A floating bridge is one which crosses a river, estuary or lake and is supported by pontoons, instead of fixed permanent supports. The first historical records of such bridges date back to the Persians and Greek where the deck was supported on pigskins or boats. These bridges were built for military purposes. One such bridge was built across the Bosporus spanning 1km by Darius in 493BC. The Persians constructed a similar bridge over the River Euphrates in 536BC.

This type of bridge became very popular down through the ages, particularly where installing fixed foundations was difficult. In addition, the technology evolved because of the benefits to military operations. Such bridges could be assembled on a shoreline and moved over into position with the minimum of labour and machinery in a short period of time. When the bridge is in position the pontoons are anchored to the river bed to ensure stability. The top of the pontoons may act as the road carriageway or a truss, which is continuous across the pontoons, may also be used.

Image of Floating

Homer M. Hadley Memorial Bridge on Lake Washington, USA

On waterways, where there are large volumes of shipping, an opening span can be incorporated in the centre to allow passage upstream and downstream. In early times the pontoons were actually boats made of timber. This practice evolved into steel pontoons but nowadays concrete is also used where practicable.

The main disadvantage of this type of bridge is the high cost of maintenance and its susceptibility to damage from weather events and shipping. In addition the anchoring has to cater for the rise and fall of the water levels. As a result very few such bridges have been constructed in recent years. The exception is Lake Washington adjacent to Seattle in Washington State, USA, where a number of such bridges in excess of 2kms in length have been built in recent years. The pontoons are fabricated from pre-stressed concrete in a dry dock, they are then floated into position and fixed to the previous one with bolted or pre-stressed connections.

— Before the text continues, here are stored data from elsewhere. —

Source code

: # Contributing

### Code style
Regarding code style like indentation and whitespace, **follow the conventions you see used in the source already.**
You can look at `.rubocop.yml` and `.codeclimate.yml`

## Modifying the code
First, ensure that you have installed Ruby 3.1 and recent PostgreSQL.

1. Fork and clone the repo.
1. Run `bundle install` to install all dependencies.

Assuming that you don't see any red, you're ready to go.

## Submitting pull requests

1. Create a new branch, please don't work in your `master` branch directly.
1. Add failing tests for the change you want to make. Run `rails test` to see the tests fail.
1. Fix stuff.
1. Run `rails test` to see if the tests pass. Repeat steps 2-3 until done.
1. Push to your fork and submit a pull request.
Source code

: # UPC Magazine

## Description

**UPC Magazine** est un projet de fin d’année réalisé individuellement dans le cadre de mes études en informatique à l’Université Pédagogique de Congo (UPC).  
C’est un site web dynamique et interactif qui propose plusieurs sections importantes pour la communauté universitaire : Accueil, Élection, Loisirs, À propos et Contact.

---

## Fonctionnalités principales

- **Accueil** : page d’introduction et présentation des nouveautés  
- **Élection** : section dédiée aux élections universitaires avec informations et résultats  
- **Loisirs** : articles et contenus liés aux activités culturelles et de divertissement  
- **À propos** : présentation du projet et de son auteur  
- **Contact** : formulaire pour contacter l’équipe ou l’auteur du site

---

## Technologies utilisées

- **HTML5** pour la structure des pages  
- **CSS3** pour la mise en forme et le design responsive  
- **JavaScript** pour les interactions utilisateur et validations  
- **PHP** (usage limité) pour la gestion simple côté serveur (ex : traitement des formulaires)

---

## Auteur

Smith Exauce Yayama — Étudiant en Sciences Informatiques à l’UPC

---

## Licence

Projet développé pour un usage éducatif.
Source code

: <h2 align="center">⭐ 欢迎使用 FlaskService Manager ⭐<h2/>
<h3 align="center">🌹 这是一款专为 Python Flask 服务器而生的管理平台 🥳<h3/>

These bridges, very often incorporate an opening span. This can be achieved by moving one of the pontoons out of position. In the Washington State bridges it is achieved in two ways, namely by creating two lines of pontoons so that the carriageways in each direction diverge. The pontoon, where the carriageways merge together can then be floated into the space between the parallel pontoons. The alternative is that one pontoon is lifted vertically and the next one floated in beneath it thus giving passage for ships.